Методом от противного просматривается такое толкование: если представить некую «табель о рангах», то перед «высокоорганизованным» стоит «хорошо организованный» человек. Это, когда суета жизни его почти не отвлекает, он уже выбрал главное, и движется к нему навстречу. Тоже похвально и поучительно для других.
 
Скульптор Козинин прислал мне прекрасную фотографию памятника маленькому Саше Пушкину и его бабушке Марии Алексеевне Ганнибал, который установлен в селе Захарове. Как же он изящно его выполнил! Никаких модернистских приёмов: всё тонко, натурально, эстетично – красиво.  И как всегда бывало и есть, и остаётся со мной – моя гордость за таких людей, которые создают Калачу, моей детской республике, добрую славу.

По приезде в Воронеж я слегка растерялась и приостановила мои изыскания о дуэли. Но поэт не отпускал и требовал ежедневного к себе внимания. И мой взор обратился на местные книжные магазины. В 1988 году, и до него, и несколько лет позднее, был жуткий книжный голод. Увлёкшись исследованием только одного момента в жизни поэта – дуэлью, я искала книги, более широко очерчивающие круг лиц и событий 1836-37 годов.  Коль я решила самостоятельно во всём разобраться, то не должна принимать на веру заявления известных исследователей, а проверять их по другим публикациям. (Кому как не мне, издательскому редактору, было не знать, что опечатка из одной книги легко перебирается в другую, а во время переиздания – особенно). И как только это стало правилом в работе, возникло множество вопросов, на которые я самостоятельно нахожу ответы.  Надеюсь, что они соответствуют истине.

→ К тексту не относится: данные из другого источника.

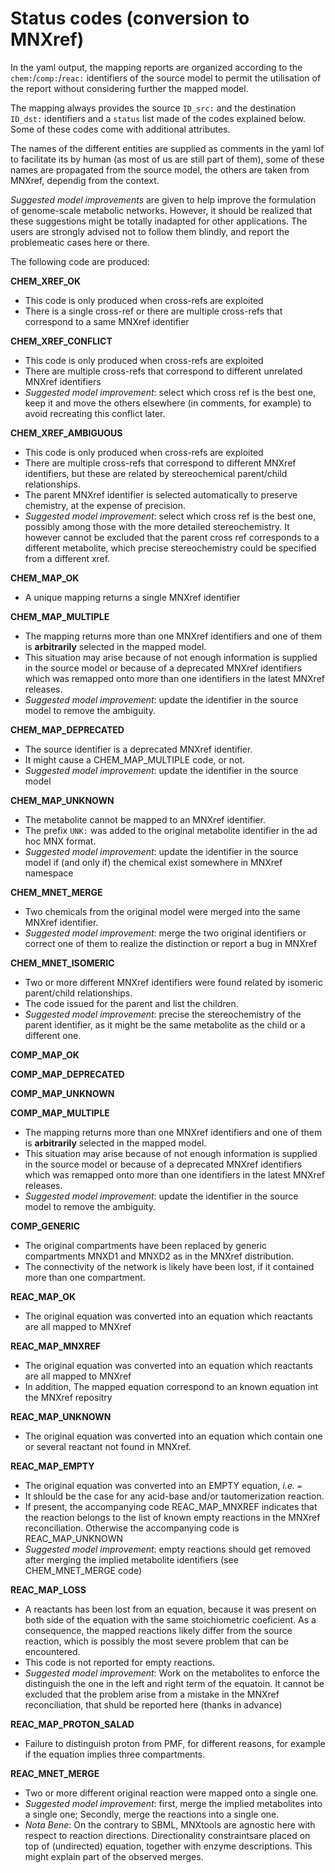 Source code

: # Status codes (conversion to MNXref)

In the yaml output, the mapping reports are organized according to the `chem:`/`comp:`/`reac:` identifiers of the source model to permit the utilisation of the report without considering further the mapped model.

The mapping always provides the source `ID_src:` and the destination `ID_dst:` identifiers and a `status` list made of the codes explained below.
Some of these codes come with additional attributes.

The names of the different entities are supplied as comments in the yaml lof to facilitate its by human (as most of us are still part of them), some of these names are propagated from the source model, the others are taken from MNXref, dependig from the context.

_Suggested model improvements_ are given to help improve the formulation of genome-scale metabolic networks. However, it should be realized that these suggestions might be totally inadapted for other applications. The users are strongly advised not to follow them blindly, and report the problemeatic cases here or there. 

The following code are produced:

**CHEM_XREF_OK**

* This code is only produced when cross-refs are exploited
* There is a single cross-ref or there are multiple cross-refs that correspond to a same MNXref identifier

**CHEM_XREF_CONFLICT**

* This code is only produced when cross-refs are exploited
* There are multiple cross-refs that correspond to different unrelated MNXref identifiers
* _Suggested model improvement_: select which cross ref is the best one, keep it and move the others elsewhere (in comments, for example) to avoid recreating this conflict later.

**CHEM_XREF_AMBIGUOUS**

* This code is only produced when cross-refs are exploited
* There are multiple cross-refs that correspond to different MNXref identifiers, but these are related by stereochemical parent/child relationships.
* The parent MNXref identifier is selected automatically to preserve chemistry, at the expense of precision.
* _Suggested model improvement_: select which cross ref is the best one, possibly among those with the more detailed stereochemistry. It however cannot be excluded that the parent cross ref corresponds to a different metabolite, which precise stereochemistry could be specified from a different xref.

**CHEM_MAP_OK**

* A unique mapping returns a single MNXref identifier

**CHEM_MAP_MULTIPLE**

* The mapping returns more than one MNXref identifiers and one of them is **arbitrarily** selected in the mapped model. 
* This situation may arise because of not enough information is supplied in the source model or because of a deprecated MNXref identifiers which was remapped onto more than one identifiers in the latest MNXref releases.
* _Suggested model improvement_: update the identifier in the source model to remove the ambiguity.

**CHEM_MAP_DEPRECATED**

* The source identifier is a deprecated MNXref identifier.
* It might cause a CHEM_MAP_MULTIPLE code, or not.
* _Suggested model improvement_: update the identifier in the source model 

**CHEM_MAP_UNKNOWN**

* The metabolite cannot be mapped to an MNXref identifier.
* The prefix `UNK:` was added to the original metabolite identifier in the ad hoc MNX format. 
* _Suggested model improvement_: update the identifier in the source model if (and only if) the chemical exist somewhere in MNXref namespace 

**CHEM_MNET_MERGE**

* Two chemicals from the original model were merged into the same MNXref identifier.
* _Suggested model improvement_: merge the two original identifiers or correct one of them to realize the distinction or report a bug in MNXref

**CHEM_MNET_ISOMERIC**

* Two or more different MNXref identifiers were found related by isomeric parent/child relationships.
* The code issued for the parent and list the children.
* _Suggested model improvement_: precise the stereochemistry of the parent identifier, as it might be the same metabolite as the child or a different one.

**COMP_MAP_OK**

**COMP_MAP_DEPRECATED**

**COMP_MAP_UNKNOWN**

**COMP_MAP_MULTIPLE**

* The mapping returns more than one MNXref identifiers and one of them is **arbitrarily** selected in the mapped model.
* This situation may arise because of not enough information is supplied in the source model or because of a deprecated MNXref identifiers which was remapped onto more than one identifiers in the latest MNXref releases.
* _Suggested model improvement_: update the identifier in the source model to remove the ambiguity.

**COMP_GENERIC**

* The original compartments have been replaced by generic compartments MNXD1 and MNXD2 as in the MNXref distribution.
* The connectivity of the network is likely have been lost, if it contained more than one compartment.

**REAC_MAP_OK**

* The original equation was converted into an equation which reactants are all mapped to MNXref

**REAC_MAP_MNXREF**

* The original equation was converted into an equation which reactants are all mapped to MNXref
* In addition, The mapped equation correspond to an known equation int the MNXref repositry

**REAC_MAP_UNKNOWN**

* The original equation was converted into an equation which contain one or several reactant not found in MNXref.

**REAC_MAP_EMPTY**

* The original equation was converted into an EMPTY equation, _i.e._ ` = `
* It shlould be the case for any acid-base and/or tautomerization reaction. 
* If present, the accompanying code REAC_MAP_MNXREF indicates that the reaction belongs to the list of known empty reactions in the MNXref reconciliation. Otherwise the accompanying code is REAC_MAP_UNKNOWN 
* _Suggested model improvement_: empty reactions should get removed after merging the implied metabolite identifiers (see CHEM_MNET_MERGE code) 

**REAC_MAP_LOSS**

* A reactants has been lost from an equation, because it was present on both side of the equation with the same stoichiometric coeficient. As a consequence, the mapped reactions likely differ from the source reaction, which is possibly the most severe problem that can be encountered.
* This code is not reported for empty reactions.
* _Suggested model improvement_: Work on the metabolites to enforce the distinguish the one in the left and right term of the equatoin. It cannot be excluded that the problem arise from a mistake in the MNXref reconciliation, that shuld be reported here (thanks in advance)

**REAC_MAP_PROTON_SALAD**

* Failure to distinguish proton from PMF, for different reasons, for example if the equation implies three compartments.  

**REAC_MNET_MERGE**

* Two or more different original reaction were mapped onto a single one.
* _Suggested model improvement_: first, merge the implied metabolites into a single one; Secondly, merge the reactions into a single one.
* _Nota Bene_: On the contrary to SBML, MNXtools are agnostic here with respect to reaction directions. Directionality constraintsare placed on top of (undirected) equation, together with enzyme descriptions. This might explain part of the observed merges.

Направив свои стопы в книжные магазины, а их тогда было немало на главных улицах города – Мира и проспекте Революции, я обнаружила столько книг о жизни поэта, что не могла не подивиться тому, как Пушкин спокойно «лежит» в Воронеже, «никому не нужный». Неужели в городе никого не интересует подобная литература?!
 
К счастью, впечатление о том, что в Воронеже мало кто интересуется Пушкиным, на тот момент – 1988 год – не соответствовало действительности. Уже жила в этом городе моя алма-атинская землячка Галина Алексеевна Ракова, поклонница поэта и, что не так уж часто встретишь, его жены. Истинная ценительница и любительница творчества поэта, с которой впоследствии мне довелось познакомиться и даже услышать от неё забавный случай, связанный с паломничеством к памятнику Пушкину в Москве. Эпизод стоит того, чтобы я его тут пересказала.
 
Галина Алексеевна в своё время окончила столичную Сельскохозяйственную академию. Как-то шла она полем и восхитилась скромными цветами, которые в изобилии дарят нам сельские угодья. Набрав довольно большой букет полевых ромашек и васильков, решила она возложить их к каменному подножию  Поэта. Только она пристроила свой букет, как к памятнику подъехала иностранная делегация. Галина Алексеевна сочла разумным отступить в тень. Горластые скандинавы ли, немцы, или другие заморские гости, увидев разложенный по мрамору букет, кинулись наперегонки за сувенирами. Все цветы до последнего  лепесточка исчезли в иностранных блокнотах, журналах, в косметичках – у кого, что имелось подходящее для хранения «сувениров» от Пушкина. Когда они уехали, у подножия памятника было чисто. Можно понять дарительницу: с одной стороны – гордость за человека, который восславил русскую литературу в веках, за Пушкина, с другой – недоумение и сожаление, что не досталось поэту цветов.
      
Этот рассказ я услышала значительно позднее, лет так через восемнадцать после моего приезда в Воронеж. Когда смогла убедиться, что в Воронеже немало людей, увлечённых пушкинской темой.  А тогда мне не с кем было обмолвиться хотя бы парой слов по интересующим меня вопросам. Только книги меня и выручали.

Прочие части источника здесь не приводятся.